##### Material supplied #####
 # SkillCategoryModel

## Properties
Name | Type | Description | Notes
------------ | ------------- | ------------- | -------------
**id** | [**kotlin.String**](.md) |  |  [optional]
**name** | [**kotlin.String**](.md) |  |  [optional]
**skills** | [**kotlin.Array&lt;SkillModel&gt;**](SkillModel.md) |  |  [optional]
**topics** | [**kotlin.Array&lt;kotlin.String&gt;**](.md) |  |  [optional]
#####
#### [Task item]
Identify every line above with the string "kotlin" in it. Copy those lines.

#### [Answer to this exercise]
**id** | [**kotlin.String**](.md) |  |  [optional]
**name** | [**kotlin.String**](.md) |  |  [optional]
**skills** | [**kotlin.Array&lt;SkillModel&gt;**](SkillModel.md) |  |  [optional]
**topics** | [**kotlin.Array&lt;kotlin.String&gt;**](.md) |  |  [optional]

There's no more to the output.